初期の郵便切手は料金前納のプリペイド・スタンプであり、そのデザインは、数字、国王の肖像、紋章がほとんどであったが、新独立国や植民地ではもっと具体的で代表的な建造物、風景が採用されるようになり、好奇心を感じた人たちが切手を集めるようになった。
このことは、明治四年(一八七二)に日本が郵便切手を発行するというニュースが英国の切手収集者向け情報紙に掲載されたことからも知ることができる。
切手そのものがPRやプロパガンダの媒体となるのに時間はかからなかった。なぜなら、切手の発行数はどれほど少数であっても数万枚、郵便需要の多い国では億を超えており、わずか四平方センチ足らずの表面に表現された情報とはいえ、全地球的に広がる、インターネット以前には切手のみが持つ媒体力があったからだ。
今でこそ郵便の民営化が先進国に広がりつつあるが、かつては重要な国営事業であり、いまだ国営事業である国がほとんどである。必然的にその国の政治、歴史、文化が切手に反映されることとなり、国家のプロパガンダ媒体となっていったことを物語っている。
それをいち早く採用したのがソ連で、レーニン、労働者、農民、兵士、工業化、農業の機械や電化など、革命の成果を次々に方寸の紙上へ表現し、社会主義の優位性を宣伝したのだった。ナチス・ドイツも十年間にナチ思想の宣伝、領土の奪還など多くの切手を発行した。この傾向は独・ソ共に第二次世界大戦に関する切手へと継続されて行くことになった。
こうしてプリペイド証紙としての切手に宣伝媒体としての役割が生じ、大戦後には収入源としての機能が発見された。
その発端といえるのが、モナコ公のレイニエ三世とハリウッドスターのグレイス・ケリーの結婚式である。全世界のマスコミがこの世紀のイベントをとり上げたが、観光(カジノ、高級ホテル)の収入だけでは結婚式の経費は不足するため、夫妻の結婚記念切手を発行して、かかった費用のほとんどを賄ったということも大きく報道された。
これによって、それまでにも人気のあった夏期、冬期オリンピック、自動車、自転車、サッカーなどの国際試合、有名な絵画と画家、花、動物、宇宙などのテーマ切手をセットで発行して、世界の切手収集者やにわかマニアへ販売する動きが盛んになった。
つまり、外国へ売ってしまえば、それ持ち込んで使用されることがなく、額面全額が負債とならないこと、自国にデザイン、印刷、販売の機能を持たなくても、それらを企画するエイジェントが一切をやってくれるので、ほとんど手間がかからないこと、などが主な理由である。
そのため、オリンピックに参加しなくてもその記念切手を発行したり、ディズニーのキャラクター、マリリン・モンロー、ビートルズ、葛飾北斎や安藤広重の版画などが発行販売されて、国庫を潤している。
それは第二次世界大戦(WWⅡ)に関する切手も同様で、当時国として存在しなかったマーシャルやパプアニューギニアがこのテーマの切手を発行しているが、それはまだその国の歴史として認められる。
しかし、当時は国として存在もしないし、戦闘もなかったアフリカや中南米諸国でも多くの切手を発行していることは、本書をご覧になれば一目瞭然である。
切手収集用語で軍事切手という場合は「軍人が出す郵便に貼る切手」を意味し、それは必ずしも軍人や兵器といった軍事に関する図であるとは限らない。

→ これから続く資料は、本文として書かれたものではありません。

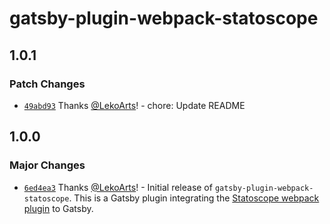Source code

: # gatsby-plugin-webpack-statoscope

## 1.0.1

### Patch Changes

- [`49abd93`](https://github.com/LekoArts/gatsby-plugin-webpack-statoscope/commit/49abd93db26a7013a00dcb5c69d73c30e9b9e04f) Thanks [@LekoArts](https://github.com/LekoArts)! - chore: Update README

## 1.0.0

### Major Changes

- [`6ed4ea3`](https://github.com/LekoArts/gatsby-plugin-webpack-statoscope/commit/6ed4ea3601b74f7e194379b0d1425f65012ee6bf) Thanks [@LekoArts](https://github.com/LekoArts)! - Initial release of `gatsby-plugin-webpack-statoscope`. This is a Gatsby plugin integrating the [Statoscope webpack plugin](https://github.com/statoscope/statoscope/tree/master/packages/webpack-plugin) to Gatsby.
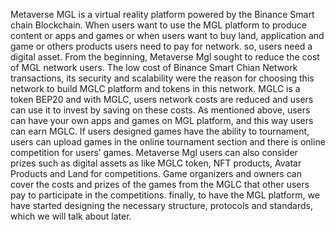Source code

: 
Metaverse MGL is a virtual reality platform powered by the Binance Smart chain Blockchain. When users want to use the MGL platform to produce content or apps and games or when users want to buy land, application and game or others products users need to pay for network. so, users need a digital asset.
From the beginning, Metaverse Mgl sought to reduce the cost of MGL network users. The low cost of Binance Smart Chian Network transactions, its security and scalability were the reason for choosing this network to build MGLC platform and tokens in this network. 
MGLC is a token BEP20 and with MGLC, users network costs are reduced and users can use it to invest by saving on these costs.  As mentioned above, users can have your own apps and games on MGL platform, and this way users can earn MGLC. 
If users designed games have the ability to tournament, users can upload games in the online tournament section and there is online competition for users’ games.
Metaverse Mgl users can also consider prizes such as digital assets as like MGLC token, NFT products, Avatar Products and Land for competitions. 
Game organizers and owners can cover the costs and prizes of the games from the MGLC that other users pay to participate in the competitions.
finally, to have the MGL platform, we have started designing the necessary structure, protocols and standards, which we will talk about later.

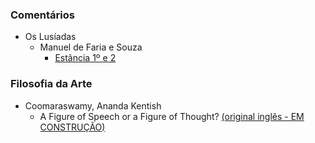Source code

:### Comentários
- Os Lusíadas
    - Manuel de Faria e Souza
        - [Estância 1º e 2](Comentários\Os%20Lusíadas\Manuel%20de%20Faria%20e%20Souza\Estâncias%201%20e%202)

### Filosofia da Arte
    
- Coomaraswamy, Ananda Kentish
    - A Figure of Speech or a Figure of Thought? [(original inglês - EM CONSTRUÇÃO)](Filosofia%20da%20Arte\COOMARASWAMY,%20Ananda%20Kentish\A%20Figure%20of%20Speech%20or%20a%20Figure%20of%20Thought)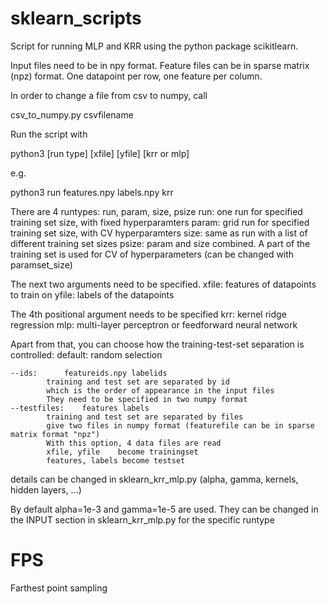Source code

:# sklearn_scripts
Script for running MLP and KRR using the python package scikitlearn.

Input files need to be in npy format.
Feature files can be in sparse matrix (npz) format.
One datapoint per row, one feature per column.

In order to change a file from csv to numpy, call

csv_to_numpy.py csvfilename

Run the script with

python3 [run type] [xfile] [yfile] [krr or mlp]

e.g.

python3 run features.npy labels.npy krr

There are 4 runtypes: run, param, size, psize
	run: 	one run for specified training set size, with fixed hyperparamters
	param: 	grid run for specified training set size, with CV hyperparamters
	size: 	same as run with a list of different training set sizes
	psize: 	param and size combined. A part of the training set is used for CV of hyperparameters
		(can be changed with paramset_size) 

The next two arguments need to be specified.
	xfile:	features of datapoints to train on
	yfile:	labels of the datapoints

The 4th positional argument needs to be specified
	krr: 	kernel ridge regression
	mlp:	multi-layer perceptron or feedforward neural network

Apart from that, you can choose how the training-test-set separation is controlled:
	default: 	random selection
			
	--ids: 		featureids.npy labelids
			training and test set are separated by id 
			which is the order of appearance in the input files
			They need to be specified in two numpy format
	--testfiles:	features labels
			training and test set are separated by files
			give two files in numpy format (featurefile can be in sparse matrix format "npz")
			With this option, 4 data files are read
			xfile, yfile	become trainingset
			features, labels become testset
			

details can be changed in sklearn_krr_mlp.py
(alpha, gamma, kernels, hidden layers, ...)

By default alpha=1e-3 and gamma=1e-5 are used.
They can be changed in the INPUT section in sklearn_krr_mlp.py for the specific runtype

# FPS
Farthest point sampling
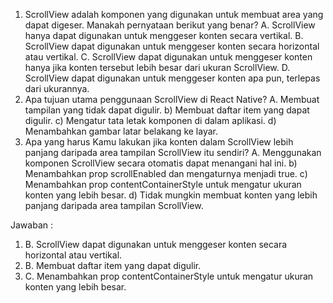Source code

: 1. ScrollView adalah komponen yang digunakan untuk membuat area yang dapat digeser. Manakah pernyataan berikut yang benar?
   A. ScrollView hanya dapat digunakan untuk menggeser konten secara vertikal.
   B. ScrollView dapat digunakan untuk menggeser konten secara horizontal atau vertikal.
   C. ScrollView dapat digunakan untuk menggeser konten hanya jika konten tersebut lebih besar dari ukuran ScrollView.
   D. ScrollView dapat digunakan untuk menggeser konten apa pun, terlepas dari ukurannya.
2. Apa tujuan utama penggunaan ScrollView di React Native?
   A. Membuat tampilan yang tidak dapat digulir.
   b) Membuat daftar item yang dapat digulir.
   c) Mengatur tata letak komponen di dalam aplikasi.
   d) Menambahkan gambar latar belakang ke layar.
3. Apa yang harus Kamu lakukan jika konten dalam ScrollView lebih panjang daripada area tampilan ScrollView itu sendiri?
   A. Menggunakan komponen ScrollView secara otomatis dapat menangani hal ini.
   b) Menambahkan prop scrollEnabled dan mengaturnya menjadi true.
   c) Menambahkan prop contentContainerStyle untuk mengatur ukuran konten yang lebih besar.
   d) Tidak mungkin membuat konten yang lebih panjang daripada area tampilan ScrollView.

Jawaban :

1. B. ScrollView dapat digunakan untuk menggeser konten secara horizontal atau vertikal.
2. B. Membuat daftar item yang dapat digulir.
3. C. Menambahkan prop contentContainerStyle untuk mengatur ukuran konten yang lebih besar.
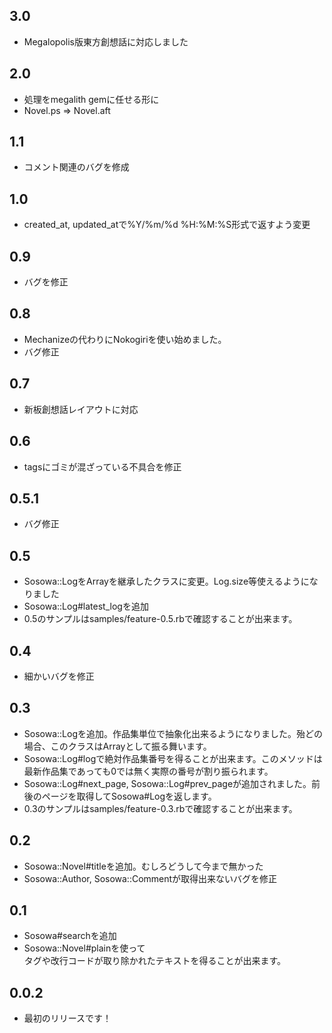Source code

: ## 3.0

* Megalopolis版東方創想話に対応しました

## 2.0

* 処理をmegalith gemに任せる形に
* Novel.ps => Novel.aft

## 1.1

* コメント関連のバグを修成

## 1.0

* created_at, updated_atで%Y/%m/%d %H:%M:%S形式で返すよう変更

## 0.9

* バグを修正

## 0.8

* Mechanizeの代わりにNokogiriを使い始めました。
* バグ修正

## 0.7

* 新板創想話レイアウトに対応

## 0.6
* tagsにゴミが混ざっている不具合を修正

## 0.5.1
* バグ修正

## 0.5
* Sosowa::LogをArrayを継承したクラスに変更。Log.size等使えるようになりました
* Sosowa::Log#latest_logを追加
* 0.5のサンプルはsamples/feature-0.5.rbで確認することが出来ます。

## 0.4
* 細かいバグを修正

## 0.3
* Sosowa::Logを追加。作品集単位で抽象化出来るようになりました。殆どの場合、このクラスはArrayとして振る舞います。
* Sosowa::Log#logで絶対作品集番号を得ることが出来ます。このメソッドは最新作品集であっても0では無く実際の番号が割り振られます。
* Sosowa::Log#next_page, Sosowa::Log#prev_pageが追加されました。前後のページを取得してSosowa#Logを返します。
* 0.3のサンプルはsamples/feature-0.3.rbで確認することが出来ます。

## 0.2
* Sosowa::Novel#titleを追加。むしろどうして今まで無かった
* Sosowa::Author, Sosowa::Commentが取得出来ないバグを修正

## 0.1
* Sosowa#searchを追加
* Sosowa::Novel#plainを使って<br>タグや改行コードが取り除かれたテキストを得ることが出来ます。

## 0.0.2
* 最初のリリースです！
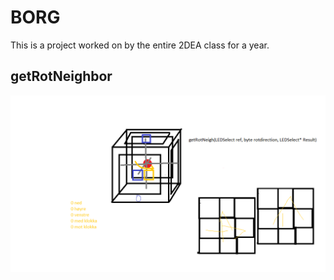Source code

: # BORG
This is a project worked on by the entire 2DEA class for a year.

## getRotNeighbor
![getRotNeighbor](./getRotNeighbor.png)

また、軍事・戦争をテーマとして切手展覧会に出す場合には、はがき、封筒、消印、文書などの分件によって構成することがよく行われている。
しかし、筆者はあくまで「切手の印面に戦争、兵器、軍事的な図案が画かれている切手」の収集をしているため、八月六日の広島局印を押したはがきや、九月二日のアメリカ戦艦ミズーリの消印を押した米水兵の差出した封筒などは割愛した。
郵便切手によってWWⅡを物語るといっても①戦時中に発行された②戦後当事国(戦場となった地域を含む)で発行された③その他の国で発行された、切手がある。
①は非常に少なく当事国といえども、戦時中のため切手の発行どころではないケースが多い。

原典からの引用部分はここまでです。